A population PK model was developed using nonlinear mixed effects modelling based on all samples, followed by Monte Carlo simulations to generate cefepime PK profiles for different IP dosing regimens. Separate simulations were conducted, assuming a 3-fold and 10-fold increase in transfer rate of cefepime between plasma and peritoneal fluid to account for PDAP. A fixed protein binding of 16.4% for cefepime in plasma was applied. A %fT>MIC (percentage of the dosing interval during which free cefepime levels exceed MIC) of ≥ 50% was considered the target associated with maximal bactericidal activity.

Among the eight patients, two maintained plasma cefepime concentrations above the MIC of 8 mg/L, and one maintained such levels in the dialysate. Additionally, plasma concentrations exceeded 4 mg/L in all patients, while dialysate concentrations exceeded 4 mg/L in seven out of eight patients throughout the 24-hour period (Figures 1 & 2).

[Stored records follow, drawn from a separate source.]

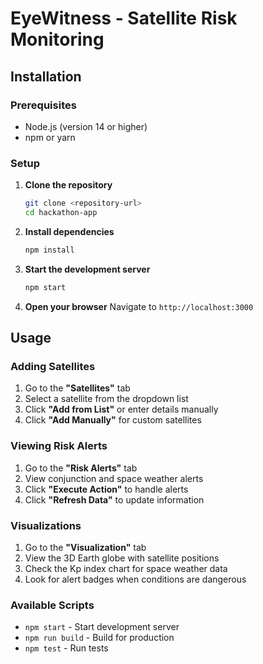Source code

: # EyeWitness - Satellite Risk Monitoring

## Installation

### Prerequisites
- Node.js (version 14 or higher)
- npm or yarn

### Setup

1. **Clone the repository**
   ```bash
   git clone <repository-url>
   cd hackathon-app
   ```

2. **Install dependencies**
   ```bash
   npm install
   ```

3. **Start the development server**
   ```bash
   npm start
   ```

4. **Open your browser**
   Navigate to `http://localhost:3000`

## Usage

### Adding Satellites
1. Go to the **"Satellites"** tab
2. Select a satellite from the dropdown list
3. Click **"Add from List"** or enter details manually
4. Click **"Add Manually"** for custom satellites

### Viewing Risk Alerts
1. Go to the **"Risk Alerts"** tab
2. View conjunction and space weather alerts
3. Click **"Execute Action"** to handle alerts
4. Click **"Refresh Data"** to update information

### Visualizations
1. Go to the **"Visualization"** tab
2. View the 3D Earth globe with satellite positions
3. Check the Kp index chart for space weather data
4. Look for alert badges when conditions are dangerous

### Available Scripts
- `npm start` - Start development server
- `npm run build` - Build for production
- `npm test` - Run tests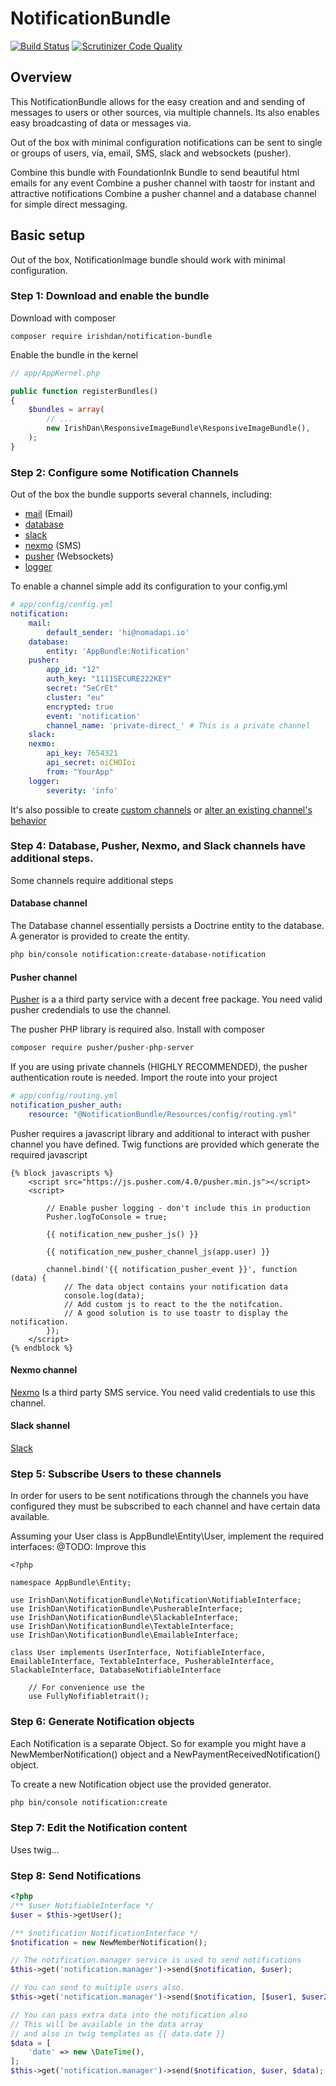 # NotificationBundle

[![Build Status](https://travis-ci.org/irishdan/NotificationBundle.svg?branch=master)](https://travis-ci.org/irishdan/NotificationBundle)
[![Scrutinizer Code Quality](https://scrutinizer-ci.com/g/irishdan/NotificationBundle/badges/quality-score.png?b=master)](https://scrutinizer-ci.com/g/irishdan/NotificationBundle/?branch=master)

## Overview

This NotificationBundle allows for the easy creation and and sending of messages to users or other sources, via multiple channels.
Its also enables easy broadcasting of data or messages via.

Out of the box with minimal configuration notifications can be sent to single or groups of users,
via, email, SMS, slack and websockets (pusher).

Combine this bundle with FoundationInk Bundle to send beautiful html emails for any event
Combine a pusher channel with taostr for instant and attractive notifications
Combine a pusher channel and a database channel for simple direct messaging.

## Basic setup

Out of the box, NotificationImage bundle should work with minimal configuration.

### Step 1: Download and enable the bundle

Download with composer
```
composer require irishdan/notification-bundle
```
Enable the bundle in the kernel
```php
// app/AppKernel.php

public function registerBundles()
{
    $bundles = array(
        // ...
        new IrishDan\ResponsiveImageBundle\ResponsiveImageBundle(),
    );
}
```
### Step 2: Configure some Notification Channels

Out of the box the bundle supports several channels, including:
- [mail]() (Email)
- [database]()
- [slack]()
- [nexmo]() (SMS)
- [pusher]() (Websockets)
- [logger]()

To enable a channel simple add its configuration to your config.yml

```yml
# app/config/config.yml
notification:
    mail:
        default_sender: 'hi@nomadapi.io'
    database:
        entity: 'AppBundle:Notification'
    pusher:
        app_id: "12"
        auth_key: "1111SECURE222KEY"
        secret: "SeCrEt"
        cluster: "eu"
        encrypted: true
        event: 'notification'
        channel_name: 'private-direct_' # This is a private channel
    slack:
    nexmo:
        api_key: 7654321
        api_secret: oiCHOIoi
        from: "YourApp"
    logger:
        severity: 'info'
```

It's also possible to create [custom channels]() or [alter an existing channel's behavior]()

### Step 4: Database, Pusher, Nexmo, and Slack channels have additional steps.

Some channels require additional steps

#### Database channel

The Database channel essentially persists a Doctrine entity to the database. 
A generator is provided to create the entity.

```bash
php bin/console notification:create-database-notification 
```
#### Pusher channel
[Pusher]() is a a third party service with a decent free package. You need valid pusher credendials to use the channel.

The pusher PHP library is required also. Install with composer
```bash
composer require pusher/pusher-php-server

```
If you are using private channels (HIGHLY RECOMMENDED), the pusher authentication route is needed.
Import the route into your project

```yml
# app/config/routing.yml
notification_pusher_auth:
    resource: "@NotificationBundle/Resources/config/routing.yml"

```
Pusher requires a javascript library and additional  to interact with pusher channel you have defined. 
Twig functions are provided which generate the required javascript

```twig
{% block javascripts %}
    <script src="https://js.pusher.com/4.0/pusher.min.js"></script>
    <script>
      
        // Enable pusher logging - don't include this in production
        Pusher.logToConsole = true;

        {{ notification_new_pusher_js() }}

        {{ notification_new_pusher_channel_js(app.user) }}

        channel.bind('{{ notification_pusher_event }}', function (data) {
            // The data object contains your notification data
            console.log(data);
            // Add custom js to react to the the notifcation.
            // A good solution is to use toastr to display the notification.
        });  
    </script>
{% endblock %}

```

#### Nexmo channel

[Nexmo]() Is a third party SMS service. You need valid credentials to use this channel.

#### Slack shannel

[Slack]() 

### Step 5: Subscribe Users to these channels

In order for users to be sent notifications through the channels you have configured they must be subscribed to each channel
and have certain data available.

Assuming your User class is AppBundle\Entity\User, implement the required interfaces:
@TODO: Improve this

```
<?php

namespace AppBundle\Entity;

use IrishDan\NotificationBundle\Notification\NotifiableInterface;
use IrishDan\NotificationBundle\PusherableInterface;
use IrishDan\NotificationBundle\SlackableInterface;
use IrishDan\NotificationBundle\TextableInterface;
use IrishDan\NotificationBundle\EmailableInterface;

class User implements UserInterface, NotifiableInterface, EmailableInterface, TextableInterface, PusherableInterface, SlackableInterface, DatabaseNotifiableInterface

    // For convenience use the
    use FullyNofifiabletrait();

```

### Step 6: Generate Notification objects

Each Notification is a separate Object. 
So for example you might have a NewMemberNotification() object and a NewPaymentReceivedNotification() object.

To create a new Notification object use the provided generator.

```bash
php bin/console notification:create
```
### Step 7: Edit the Notification content

Uses twig...

### Step 8: Send Notifications

```php
<?php
/** $user NotifiableInterface */
$user = $this->getUser();

/** $notification NotificationInterface */
$notification = new NewMemberNotification();

// The notification.manager service is used to send notifications
$this->get('notification.manager')->send($notification, $user);

// You can send to multiple users also.
$this->get('notification.manager')->send($notification, [$user1, $user2]);

// You can pass extra data into the notification also
// This will be available in the data array
// and also in twig templates as {{ data.date }}
$data = [
    'date' => new \DateTime(),
];
$this->get('notification.manager')->send($notification, $user, $data);
```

A one-compartment model for both plasma and dialysate concentrations best described the PK profiles. Plasma-dialysate transfer of cefepime was described by a bidirectional clearance of 1.16 L/h [0.929-1.39] (point estimate and 95% CI). Systemic cefepime clearance was 3.04 L/h (2.36-3.72).

For patients without peritonitis, Monte Carlo simulations indicate that 1 g/day IP is sufficient to achieve the target of %fT>MIC ≥ 50% target for a MIC of 4 mg/L in both plasma and dialysate without accumulation, while 2 g/day is needed for a MIC of 8 mg/L in over 90% of patients (Figure 3). To reach the 8 mg/L target, 1.5 g/day IP was predicted to be sufficient in PDAP.

These Monte Carlo simulations demonstrate that a single short-dwell administration can achieve effective plasma and dialysate / IP cefepime concentrations in APD patients with PDAP.